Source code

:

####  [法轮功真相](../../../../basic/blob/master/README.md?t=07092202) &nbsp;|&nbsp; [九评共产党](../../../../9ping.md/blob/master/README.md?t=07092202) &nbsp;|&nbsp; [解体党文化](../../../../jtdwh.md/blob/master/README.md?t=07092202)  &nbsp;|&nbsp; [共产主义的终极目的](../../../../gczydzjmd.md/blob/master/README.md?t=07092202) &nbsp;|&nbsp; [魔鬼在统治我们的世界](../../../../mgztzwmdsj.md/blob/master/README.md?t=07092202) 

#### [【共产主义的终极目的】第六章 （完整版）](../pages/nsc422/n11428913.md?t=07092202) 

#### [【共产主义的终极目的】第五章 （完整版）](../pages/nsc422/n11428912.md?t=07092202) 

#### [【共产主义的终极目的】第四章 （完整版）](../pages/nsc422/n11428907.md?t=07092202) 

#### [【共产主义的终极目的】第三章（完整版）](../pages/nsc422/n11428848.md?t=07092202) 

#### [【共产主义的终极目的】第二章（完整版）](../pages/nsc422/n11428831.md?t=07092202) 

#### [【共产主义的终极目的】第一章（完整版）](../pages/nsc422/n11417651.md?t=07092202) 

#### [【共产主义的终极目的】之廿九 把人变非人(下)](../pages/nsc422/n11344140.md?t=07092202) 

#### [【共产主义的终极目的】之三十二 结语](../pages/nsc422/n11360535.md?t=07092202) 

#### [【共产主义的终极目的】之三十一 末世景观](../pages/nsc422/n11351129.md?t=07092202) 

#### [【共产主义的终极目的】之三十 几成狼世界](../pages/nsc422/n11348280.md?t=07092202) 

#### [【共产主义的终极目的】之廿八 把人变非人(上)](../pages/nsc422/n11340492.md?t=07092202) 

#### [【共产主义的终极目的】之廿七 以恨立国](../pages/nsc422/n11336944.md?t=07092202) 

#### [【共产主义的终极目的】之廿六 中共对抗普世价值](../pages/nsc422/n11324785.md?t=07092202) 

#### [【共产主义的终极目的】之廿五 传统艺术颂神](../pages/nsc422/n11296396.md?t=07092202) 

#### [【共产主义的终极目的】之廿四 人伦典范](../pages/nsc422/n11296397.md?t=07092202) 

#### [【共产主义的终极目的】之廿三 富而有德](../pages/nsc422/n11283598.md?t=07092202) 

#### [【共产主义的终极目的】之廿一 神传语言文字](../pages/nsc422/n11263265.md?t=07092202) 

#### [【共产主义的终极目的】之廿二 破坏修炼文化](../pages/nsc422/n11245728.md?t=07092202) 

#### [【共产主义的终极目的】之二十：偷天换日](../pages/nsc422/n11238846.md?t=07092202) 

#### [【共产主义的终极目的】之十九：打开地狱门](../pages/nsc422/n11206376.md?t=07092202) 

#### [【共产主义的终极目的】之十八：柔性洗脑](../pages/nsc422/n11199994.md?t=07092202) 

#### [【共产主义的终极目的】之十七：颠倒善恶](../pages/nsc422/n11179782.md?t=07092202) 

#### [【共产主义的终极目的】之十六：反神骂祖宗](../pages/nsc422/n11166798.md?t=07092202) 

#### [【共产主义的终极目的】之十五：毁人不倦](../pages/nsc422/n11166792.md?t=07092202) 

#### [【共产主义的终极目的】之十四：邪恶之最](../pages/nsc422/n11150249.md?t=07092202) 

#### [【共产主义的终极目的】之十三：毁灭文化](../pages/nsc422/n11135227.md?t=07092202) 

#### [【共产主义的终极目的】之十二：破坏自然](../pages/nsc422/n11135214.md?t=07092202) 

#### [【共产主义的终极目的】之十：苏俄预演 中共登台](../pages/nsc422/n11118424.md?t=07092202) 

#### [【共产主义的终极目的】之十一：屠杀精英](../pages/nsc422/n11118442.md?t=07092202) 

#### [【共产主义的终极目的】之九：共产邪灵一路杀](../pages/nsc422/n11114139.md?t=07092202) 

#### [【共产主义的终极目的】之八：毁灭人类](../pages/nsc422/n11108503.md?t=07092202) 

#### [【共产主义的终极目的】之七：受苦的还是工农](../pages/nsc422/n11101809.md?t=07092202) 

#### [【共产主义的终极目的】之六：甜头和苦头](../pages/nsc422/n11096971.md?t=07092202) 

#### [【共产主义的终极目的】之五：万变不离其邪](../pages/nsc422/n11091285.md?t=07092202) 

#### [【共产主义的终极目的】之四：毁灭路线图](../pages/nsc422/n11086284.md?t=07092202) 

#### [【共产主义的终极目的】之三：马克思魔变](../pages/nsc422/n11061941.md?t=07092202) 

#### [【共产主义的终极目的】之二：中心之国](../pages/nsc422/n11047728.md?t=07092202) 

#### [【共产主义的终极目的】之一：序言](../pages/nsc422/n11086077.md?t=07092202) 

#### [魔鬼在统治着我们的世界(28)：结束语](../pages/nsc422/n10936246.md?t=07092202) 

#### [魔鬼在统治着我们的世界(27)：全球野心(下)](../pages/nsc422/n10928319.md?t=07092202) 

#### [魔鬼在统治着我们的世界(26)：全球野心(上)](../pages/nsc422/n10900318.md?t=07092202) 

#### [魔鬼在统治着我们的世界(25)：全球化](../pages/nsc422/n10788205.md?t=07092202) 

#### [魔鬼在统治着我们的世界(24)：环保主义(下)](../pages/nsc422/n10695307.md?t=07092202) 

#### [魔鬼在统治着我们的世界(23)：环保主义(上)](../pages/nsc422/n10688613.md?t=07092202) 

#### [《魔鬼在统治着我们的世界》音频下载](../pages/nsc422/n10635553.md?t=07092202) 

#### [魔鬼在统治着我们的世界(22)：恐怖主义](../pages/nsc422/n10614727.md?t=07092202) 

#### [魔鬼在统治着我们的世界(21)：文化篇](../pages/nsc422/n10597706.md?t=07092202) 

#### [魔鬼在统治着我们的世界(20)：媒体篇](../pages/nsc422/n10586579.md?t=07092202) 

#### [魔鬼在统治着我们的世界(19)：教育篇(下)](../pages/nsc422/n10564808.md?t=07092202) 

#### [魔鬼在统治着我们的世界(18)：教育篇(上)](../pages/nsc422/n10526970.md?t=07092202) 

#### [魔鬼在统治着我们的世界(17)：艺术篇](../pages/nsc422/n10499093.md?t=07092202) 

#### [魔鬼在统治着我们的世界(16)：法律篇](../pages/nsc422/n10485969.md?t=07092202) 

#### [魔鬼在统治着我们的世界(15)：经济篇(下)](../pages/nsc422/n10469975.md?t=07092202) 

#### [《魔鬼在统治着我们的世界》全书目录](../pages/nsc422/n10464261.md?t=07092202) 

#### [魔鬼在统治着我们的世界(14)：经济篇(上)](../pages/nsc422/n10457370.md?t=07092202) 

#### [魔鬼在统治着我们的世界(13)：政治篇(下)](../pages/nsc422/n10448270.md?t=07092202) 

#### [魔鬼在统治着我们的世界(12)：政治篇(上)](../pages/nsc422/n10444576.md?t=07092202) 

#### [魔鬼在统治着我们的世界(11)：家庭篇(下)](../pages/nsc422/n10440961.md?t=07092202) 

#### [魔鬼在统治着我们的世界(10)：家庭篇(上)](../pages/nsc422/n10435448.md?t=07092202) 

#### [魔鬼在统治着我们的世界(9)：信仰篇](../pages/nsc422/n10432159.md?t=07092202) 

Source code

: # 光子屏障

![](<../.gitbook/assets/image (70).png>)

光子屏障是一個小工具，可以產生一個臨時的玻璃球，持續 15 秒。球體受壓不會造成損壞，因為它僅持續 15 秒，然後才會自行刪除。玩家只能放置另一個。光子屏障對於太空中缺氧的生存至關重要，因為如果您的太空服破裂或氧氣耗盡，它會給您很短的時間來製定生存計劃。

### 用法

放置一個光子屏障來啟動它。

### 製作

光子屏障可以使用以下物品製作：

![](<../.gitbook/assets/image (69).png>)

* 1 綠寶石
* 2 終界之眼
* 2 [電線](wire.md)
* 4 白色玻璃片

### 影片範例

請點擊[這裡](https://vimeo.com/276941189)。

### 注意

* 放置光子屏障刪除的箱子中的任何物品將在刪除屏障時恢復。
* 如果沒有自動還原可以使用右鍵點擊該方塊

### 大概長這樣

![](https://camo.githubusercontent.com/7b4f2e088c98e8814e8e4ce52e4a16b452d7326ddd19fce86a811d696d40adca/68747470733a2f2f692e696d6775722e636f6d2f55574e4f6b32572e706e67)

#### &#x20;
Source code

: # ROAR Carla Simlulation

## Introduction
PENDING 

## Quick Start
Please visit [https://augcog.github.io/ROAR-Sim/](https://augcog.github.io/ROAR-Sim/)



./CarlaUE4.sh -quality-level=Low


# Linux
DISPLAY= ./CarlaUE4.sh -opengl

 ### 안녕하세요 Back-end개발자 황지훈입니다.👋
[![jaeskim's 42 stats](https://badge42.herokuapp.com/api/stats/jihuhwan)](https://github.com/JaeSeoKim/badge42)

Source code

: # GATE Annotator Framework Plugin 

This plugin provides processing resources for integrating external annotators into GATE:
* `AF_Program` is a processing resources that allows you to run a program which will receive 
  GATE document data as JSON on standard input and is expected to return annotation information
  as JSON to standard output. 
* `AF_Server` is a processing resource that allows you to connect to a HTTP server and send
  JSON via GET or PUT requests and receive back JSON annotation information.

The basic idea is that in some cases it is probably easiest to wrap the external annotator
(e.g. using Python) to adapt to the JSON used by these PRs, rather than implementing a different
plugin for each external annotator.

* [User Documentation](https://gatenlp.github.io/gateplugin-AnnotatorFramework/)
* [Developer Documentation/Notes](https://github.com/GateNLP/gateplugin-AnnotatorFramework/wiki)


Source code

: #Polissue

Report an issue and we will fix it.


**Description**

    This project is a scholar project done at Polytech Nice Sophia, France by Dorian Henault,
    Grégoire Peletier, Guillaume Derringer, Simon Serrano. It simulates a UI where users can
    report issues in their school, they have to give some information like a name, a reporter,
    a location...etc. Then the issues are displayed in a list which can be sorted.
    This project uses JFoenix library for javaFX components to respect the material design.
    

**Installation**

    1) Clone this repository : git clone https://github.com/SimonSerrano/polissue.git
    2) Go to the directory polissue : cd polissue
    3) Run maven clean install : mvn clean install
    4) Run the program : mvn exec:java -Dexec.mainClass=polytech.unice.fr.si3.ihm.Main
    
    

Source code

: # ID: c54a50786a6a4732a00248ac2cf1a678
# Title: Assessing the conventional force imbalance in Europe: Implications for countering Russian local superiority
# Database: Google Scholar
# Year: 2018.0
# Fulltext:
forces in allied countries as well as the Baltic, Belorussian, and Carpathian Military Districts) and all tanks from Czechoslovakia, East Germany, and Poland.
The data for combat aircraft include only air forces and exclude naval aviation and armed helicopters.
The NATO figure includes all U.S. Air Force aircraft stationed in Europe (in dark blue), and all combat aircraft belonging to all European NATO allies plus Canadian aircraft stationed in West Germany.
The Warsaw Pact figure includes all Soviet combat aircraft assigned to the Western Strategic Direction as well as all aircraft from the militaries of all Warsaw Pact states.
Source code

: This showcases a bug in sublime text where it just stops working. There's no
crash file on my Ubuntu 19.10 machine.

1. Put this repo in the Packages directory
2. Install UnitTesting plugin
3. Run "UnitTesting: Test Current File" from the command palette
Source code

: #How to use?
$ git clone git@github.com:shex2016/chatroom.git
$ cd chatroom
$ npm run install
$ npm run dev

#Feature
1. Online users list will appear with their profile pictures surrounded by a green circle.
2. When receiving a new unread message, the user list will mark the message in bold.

§ **ACTION ITEM**: Once the line with "光子屏障可以使用以下物品製作：" is found in the records above, print exactly that line and every line after it through the line with "a location...etc. Then".

§ **PROBLEM SOLUTION**:
光子屏障可以使用以下物品製作：

![](<../.gitbook/assets/image (69).png>)

* 1 綠寶石
* 2 終界之眼
* 2 [電線](wire.md)
* 4 白色玻璃片

### 影片範例

請點擊[這裡](https://vimeo.com/276941189)。

### 注意

* 放置光子屏障刪除的箱子中的任何物品將在刪除屏障時恢復。
* 如果沒有自動還原可以使用右鍵點擊該方塊

### 大概長這樣

![](https://camo.githubusercontent.com/7b4f2e088c98e8814e8e4ce52e4a16b452d7326ddd19fce86a811d696d40adca/68747470733a2f2f692e696d6775722e636f6d2f55574e4f6b32572e706e67)

#### &#x20;
Source code

: # ROAR Carla Simlulation

## Introduction
PENDING 

## Quick Start
Please visit [https://augcog.github.io/ROAR-Sim/](https://augcog.github.io/ROAR-Sim/)



./CarlaUE4.sh -quality-level=Low


# Linux
DISPLAY= ./CarlaUE4.sh -opengl

 ### 안녕하세요 Back-end개발자 황지훈입니다.👋
[![jaeskim's 42 stats](https://badge42.herokuapp.com/api/stats/jihuhwan)](https://github.com/JaeSeoKim/badge42)

Source code

: # GATE Annotator Framework Plugin 

This plugin provides processing resources for integrating external annotators into GATE:
* `AF_Program` is a processing resources that allows you to run a program which will receive 
  GATE document data as JSON on standard input and is expected to return annotation information
  as JSON to standard output. 
* `AF_Server` is a processing resource that allows you to connect to a HTTP server and send
  JSON via GET or PUT requests and receive back JSON annotation information.

The basic idea is that in some cases it is probably easiest to wrap the external annotator
(e.g. using Python) to adapt to the JSON used by these PRs, rather than implementing a different
plugin for each external annotator.

* [User Documentation](https://gatenlp.github.io/gateplugin-AnnotatorFramework/)
* [Developer Documentation/Notes](https://github.com/GateNLP/gateplugin-AnnotatorFramework/wiki)


Source code

: #Polissue

Report an issue and we will fix it.


**Description**

    This project is a scholar project done at Polytech Nice Sophia, France by Dorian Henault,
    Grégoire Peletier, Guillaume Derringer, Simon Serrano. It simulates a UI where users can
    report issues in their school, they have to give some information like a name, a reporter,
    a location...etc. Then the issues are displayed in a list which can be sorted.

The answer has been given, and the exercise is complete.